Death by ‘brotherhood’

Shakira Sison

This is AI generated summarization, which may have errors. For context, always refer to the full article.

One by one my classmates were tapped to join fraternities, sororities, and orgs. They told me that if I didn't join any group, I'd be called a 'barbarian'

They were all dead set on recruiting us as soon as I started my freshman year. Fortunately, I wasn’t a boy, but fraternities still came up to me, wanting to introduce me to their sister sororities. I didn’t care much for groups or showy offers of friendship, so I kept turning them down.

That was the best decision of my college life.

One by one my classmates were tapped to join fraternities, sororities, and organizations. They told me that if I didn’t join any group, I’d be called a “barbarian.” I laughed and held that name proudly. So be it. Barbarian it was, I thought, if it meant I didn’t have to attend meetings, be claimed by some group for my every achievement (“Oh her? She’s my sis,” made me cringe), or be hazed. (READ: St. Benilde student dies in suspected hazing)

Don’t even kid yourselves here. They were all hazed, even if they told you they weren’t. 

They were all hazed

One by one my dorm mates would come home at twilight with their heads down as I, the resident barbarian, smoked cigarettes in the stairwell by myself, scoffing at their “non-barbaric” ways. One boy couldn’t even walk and had to be carried to his room by his “brods.” A friend dressed his wounds and spoon-fed him all week because the skin of his legs burst open from being paddled so hard. (READ: UP hazing injured 17-year old)

He was happy that the hazing was over and he had become a frat brother, but it wasn’t his brods who nursed him back to life. 

One girl, the smartest in my class, spent the whole day washing her hair with detergent because a senior brod “shampooed” her with an entire can of red floor wax. She told me they felt her up too, sticking their toes between her legs while she was blindfolded. “But it’s okay,” she said, “because they’re like my kuyas (older brothers). They’re just initiating me out of tradition. Walang malisya (no malice).”
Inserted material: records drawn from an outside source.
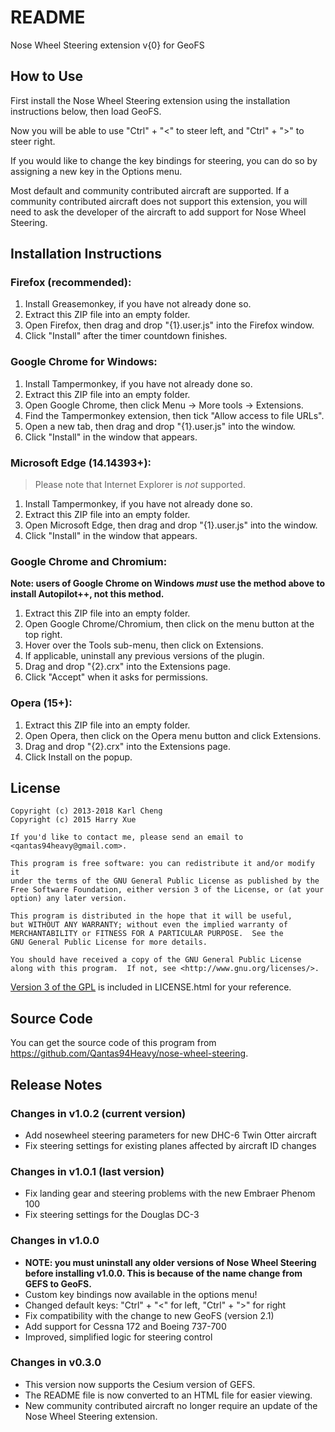 README
======

Nose Wheel Steering extension v{0} for GeoFS

How to Use
----------

First install the Nose Wheel Steering extension using the installation
instructions below, then load GeoFS.

Now you will be able to use "Ctrl" + "<" to steer left, and "Ctrl" + ">" to
steer right.

If you would like to change the key bindings for steering, you can do so by
assigning a new key in the Options menu.

Most default and community contributed aircraft are supported. If a community
contributed aircraft does not support this extension, you will need to ask the
developer of the aircraft to add support for Nose Wheel Steering.

Installation Instructions
-------------------------

### Firefox (recommended):

1. Install Greasemonkey, if you have not already done so.
2. Extract this ZIP file into an empty folder.
3. Open Firefox, then drag and drop "{1}.user.js" into the Firefox window.
4. Click "Install" after the timer countdown finishes.

### Google Chrome for Windows:

1. Install Tampermonkey, if you have not already done so.
2. Extract this ZIP file into an empty folder.
3. Open Google Chrome, then click Menu -> More tools -> Extensions.
4. Find the Tampermonkey extension, then tick "Allow access to file URLs".
5. Open a new tab, then drag and drop "{1}.user.js" into the window.
6. Click "Install" in the window that appears.

### Microsoft Edge (14.14393+):

> Please note that Internet Explorer is *not* supported.

1. Install Tampermonkey, if you have not already done so.
2. Extract this ZIP file into an empty folder.
5. Open Microsoft Edge, then drag and drop "{1}.user.js" into the window.
6. Click "Install" in the window that appears.

### Google Chrome and Chromium:

**Note: users of Google Chrome on Windows _must_ use the method above to
install Autopilot++, not this method.**

1. Extract this ZIP file into an empty folder.
2. Open Google Chrome/Chromium, then click on the menu button at the top right.
3. Hover over the Tools sub-menu, then click on Extensions.
4. If applicable, uninstall any previous versions of the plugin.
5. Drag and drop "{2}.crx" into the Extensions page.
6. Click "Accept" when it asks for permissions.

### Opera (15+):

1. Extract this ZIP file into an empty folder.
2. Open Opera, then click on the Opera menu button and click Extensions.
3. Drag and drop "{2}.crx" into the Extensions page.
4. Click Install on the popup.

License
-------

    Copyright (c) 2013-2018 Karl Cheng
    Copyright (c) 2015 Harry Xue

    If you'd like to contact me, please send an email to
    <qantas94heavy@gmail.com>.

    This program is free software: you can redistribute it and/or modify it
    under the terms of the GNU General Public License as published by the
    Free Software Foundation, either version 3 of the License, or (at your
    option) any later version.

    This program is distributed in the hope that it will be useful,
    but WITHOUT ANY WARRANTY; without even the implied warranty of
    MERCHANTABILITY or FITNESS FOR A PARTICULAR PURPOSE.  See the
    GNU General Public License for more details.

    You should have received a copy of the GNU General Public License
    along with this program.  If not, see <http://www.gnu.org/licenses/>.

[Version 3 of the GPL][1] is included in LICENSE.html for your reference.

  [1]: http://www.gnu.org/licenses/gpl-3.0.html

Source Code
-----------

You can get the source code of this program from
<https://github.com/Qantas94Heavy/nose-wheel-steering>.

Release Notes
-------------

### Changes in v1.0.2 (current version)

 - Add nosewheel steering parameters for new DHC-6 Twin Otter aircraft
 - Fix steering settings for existing planes affected by aircraft ID changes

### Changes in v1.0.1 (last version)

 - Fix landing gear and steering problems with the new Embraer Phenom 100
 - Fix steering settings for the Douglas DC-3

### Changes in v1.0.0

 - **NOTE: you must uninstall any older versions of Nose Wheel Steering before
   installing v1.0.0. This is because of the name change from GEFS to GeoFS.**
 - Custom key bindings now available in the options menu!
 - Changed default keys: "Ctrl" + "<" for left, "Ctrl" + ">" for right
 - Fix compatibility with the change to new GeoFS (version 2.1)
 - Add support for Cessna 172 and Boeing 737-700
 - Improved, simplified logic for steering control

### Changes in v0.3.0

 - This version now supports the Cesium version of GEFS.
 - The README file is now converted to an HTML file for easier viewing.
 - New community contributed aircraft no longer require an update of
   the Nose Wheel Steering extension.
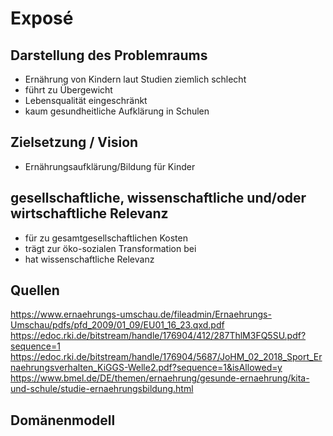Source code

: # Exposé
## Darstellung des Problemraums
- Ernährung von Kindern laut Studien ziemlich schlecht
- führt zu Übergewicht
- Lebensqualität eingeschränkt
- kaum gesundheitliche Aufklärung in Schulen
  
## Zielsetzung / Vision
- Ernährungsaufklärung/Bildung für Kinder

## gesellschaftliche, wissenschaftliche und/oder wirtschaftliche Relevanz
- für zu gesamtgesellschaftlichen Kosten
- trägt zur öko-sozialen Transformation bei
- hat wissenschaftliche Relevanz

## Quellen
https://www.ernaehrungs-umschau.de/fileadmin/Ernaehrungs-Umschau/pdfs/pfd_2009/01_09/EU01_16_23.qxd.pdf
https://edoc.rki.de/bitstream/handle/176904/412/287ThlM3FQ5SU.pdf?sequence=1
https://edoc.rki.de/bitstream/handle/176904/5687/JoHM_02_2018_Sport_Ernaehrungsverhalten_KiGGS-Welle2.pdf?sequence=1&isAllowed=y
https://www.bmel.de/DE/themen/ernaehrung/gesunde-ernaehrung/kita-und-schule/studie-ernaehrungsbildung.html

## Domänenmodell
I tried not to laugh at the logic of that.

My roommate Ting* came home one morning and showed me her legs. The skin on her calves was tender, hot, and completely black. She said that her brod whipped her with an electrical cord until he was satisfied that her legs turned bruised and dark. She said it was okay because it wouldn’t leave a scar. And this was just for a vet school org! 

Membership benefits

I asked them what the benefit was to all of this, and they said that they got copies of professors’ old exams. “Isn’t that cheating?” I asked, and they rolled their eyes. (They did in fact get advanced copies of actual tests the morning of the exams. A brod who worked with the professor would leak them a copy.)

“It’s so you can get a good job out of college. A brod or sis will help you,” I was also told. I shrugged and thought, “Isn’t that what an education is for?” I must have seemed so dumb and naive in their eyes.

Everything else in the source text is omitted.